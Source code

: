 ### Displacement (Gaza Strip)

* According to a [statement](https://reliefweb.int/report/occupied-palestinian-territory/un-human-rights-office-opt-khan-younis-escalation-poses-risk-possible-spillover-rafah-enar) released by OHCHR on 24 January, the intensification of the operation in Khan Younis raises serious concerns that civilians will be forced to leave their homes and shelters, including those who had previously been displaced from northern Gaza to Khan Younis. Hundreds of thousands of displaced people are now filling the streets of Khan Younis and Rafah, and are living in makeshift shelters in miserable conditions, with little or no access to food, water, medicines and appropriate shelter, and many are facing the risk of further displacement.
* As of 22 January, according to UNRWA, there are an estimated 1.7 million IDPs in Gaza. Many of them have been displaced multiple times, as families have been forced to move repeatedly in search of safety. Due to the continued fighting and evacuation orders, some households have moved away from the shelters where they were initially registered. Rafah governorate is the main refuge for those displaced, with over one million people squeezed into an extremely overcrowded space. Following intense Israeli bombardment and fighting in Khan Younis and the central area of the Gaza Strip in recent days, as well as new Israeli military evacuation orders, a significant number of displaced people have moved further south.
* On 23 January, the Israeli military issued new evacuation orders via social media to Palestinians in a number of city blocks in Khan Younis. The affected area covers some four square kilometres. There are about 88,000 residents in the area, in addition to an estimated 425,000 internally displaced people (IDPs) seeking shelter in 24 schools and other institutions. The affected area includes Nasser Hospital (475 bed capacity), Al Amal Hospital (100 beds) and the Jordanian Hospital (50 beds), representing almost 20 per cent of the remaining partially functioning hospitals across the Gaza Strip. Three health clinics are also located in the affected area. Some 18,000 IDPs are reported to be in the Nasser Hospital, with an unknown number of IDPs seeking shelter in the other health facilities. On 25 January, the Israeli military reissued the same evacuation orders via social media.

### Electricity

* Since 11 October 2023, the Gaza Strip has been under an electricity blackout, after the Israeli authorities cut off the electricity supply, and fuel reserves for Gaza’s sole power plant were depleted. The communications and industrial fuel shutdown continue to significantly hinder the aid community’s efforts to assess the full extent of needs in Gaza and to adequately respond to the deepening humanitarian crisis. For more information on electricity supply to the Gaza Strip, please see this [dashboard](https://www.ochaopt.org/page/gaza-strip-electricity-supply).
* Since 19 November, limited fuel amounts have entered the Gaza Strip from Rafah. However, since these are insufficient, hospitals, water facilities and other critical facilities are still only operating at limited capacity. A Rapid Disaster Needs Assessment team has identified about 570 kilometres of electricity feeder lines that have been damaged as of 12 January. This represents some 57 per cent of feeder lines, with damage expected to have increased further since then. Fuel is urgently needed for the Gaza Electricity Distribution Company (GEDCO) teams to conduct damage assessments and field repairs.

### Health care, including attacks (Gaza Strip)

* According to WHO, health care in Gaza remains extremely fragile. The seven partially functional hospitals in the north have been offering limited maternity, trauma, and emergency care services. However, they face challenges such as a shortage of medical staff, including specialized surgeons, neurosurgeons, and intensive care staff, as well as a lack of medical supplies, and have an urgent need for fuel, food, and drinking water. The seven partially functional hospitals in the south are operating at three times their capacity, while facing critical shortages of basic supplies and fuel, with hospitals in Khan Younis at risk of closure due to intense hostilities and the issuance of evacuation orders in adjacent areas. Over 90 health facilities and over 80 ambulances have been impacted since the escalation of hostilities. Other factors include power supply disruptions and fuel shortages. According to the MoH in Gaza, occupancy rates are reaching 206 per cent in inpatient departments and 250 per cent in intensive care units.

## Try it
Without any alteration, repeat each entry shown above.

## Response below
Source code

: ### Displacement (Gaza Strip)

* According to a [statement](https://reliefweb.int/report/occupied-palestinian-territory/un-human-rights-office-opt-khan-younis-escalation-poses-risk-possible-spillover-rafah-enar) released by OHCHR on 24 January, the intensification of the operation in Khan Younis raises serious concerns that civilians will be forced to leave their homes and shelters, including those who had previously been displaced from northern Gaza to Khan Younis. Hundreds of thousands of displaced people are now filling the streets of Khan Younis and Rafah, and are living in makeshift shelters in miserable conditions, with little or no access to food, water, medicines and appropriate shelter, and many are facing the risk of further displacement.
* As of 22 January, according to UNRWA, there are an estimated 1.7 million IDPs in Gaza. Many of them have been displaced multiple times, as families have been forced to move repeatedly in search of safety. Due to the continued fighting and evacuation orders, some households have moved away from the shelters where they were initially registered. Rafah governorate is the main refuge for those displaced, with over one million people squeezed into an extremely overcrowded space. Following intense Israeli bombardment and fighting in Khan Younis and the central area of the Gaza Strip in recent days, as well as new Israeli military evacuation orders, a significant number of displaced people have moved further south.
* On 23 January, the Israeli military issued new evacuation orders via social media to Palestinians in a number of city blocks in Khan Younis. The affected area covers some four square kilometres. There are about 88,000 residents in the area, in addition to an estimated 425,000 internally displaced people (IDPs) seeking shelter in 24 schools and other institutions. The affected area includes Nasser Hospital (475 bed capacity), Al Amal Hospital (100 beds) and the Jordanian Hospital (50 beds), representing almost 20 per cent of the remaining partially functioning hospitals across the Gaza Strip. Three health clinics are also located in the affected area. Some 18,000 IDPs are reported to be in the Nasser Hospital, with an unknown number of IDPs seeking shelter in the other health facilities. On 25 January, the Israeli military reissued the same evacuation orders via social media.

### Electricity

* Since 11 October 2023, the Gaza Strip has been under an electricity blackout, after the Israeli authorities cut off the electricity supply, and fuel reserves for Gaza’s sole power plant were depleted. The communications and industrial fuel shutdown continue to significantly hinder the aid community’s efforts to assess the full extent of needs in Gaza and to adequately respond to the deepening humanitarian crisis. For more information on electricity supply to the Gaza Strip, please see this [dashboard](https://www.ochaopt.org/page/gaza-strip-electricity-supply).
* Since 19 November, limited fuel amounts have entered the Gaza Strip from Rafah. However, since these are insufficient, hospitals, water facilities and other critical facilities are still only operating at limited capacity. A Rapid Disaster Needs Assessment team has identified about 570 kilometres of electricity feeder lines that have been damaged as of 12 January. This represents some 57 per cent of feeder lines, with damage expected to have increased further since then. Fuel is urgently needed for the Gaza Electricity Distribution Company (GEDCO) teams to conduct damage assessments and field repairs.

### Health care, including attacks (Gaza Strip)

* According to WHO, health care in Gaza remains extremely fragile. The seven partially functional hospitals in the north have been offering limited maternity, trauma, and emergency care services. However, they face challenges such as a shortage of medical staff, including specialized surgeons, neurosurgeons, and intensive care staff, as well as a lack of medical supplies, and have an urgent need for fuel, food, and drinking water. The seven partially functional hospitals in the south are operating at three times their capacity, while facing critical shortages of basic supplies and fuel, with hospitals in Khan Younis at risk of closure due to intense hostilities and the issuance of evacuation orders in adjacent areas. Over 90 health facilities and over 80 ambulances have been impacted since the escalation of hostilities. Other factors include power supply disruptions and fuel shortages. According to the MoH in Gaza, occupancy rates are reaching 206 per cent in inpatient departments and 250 per cent in intensive care units.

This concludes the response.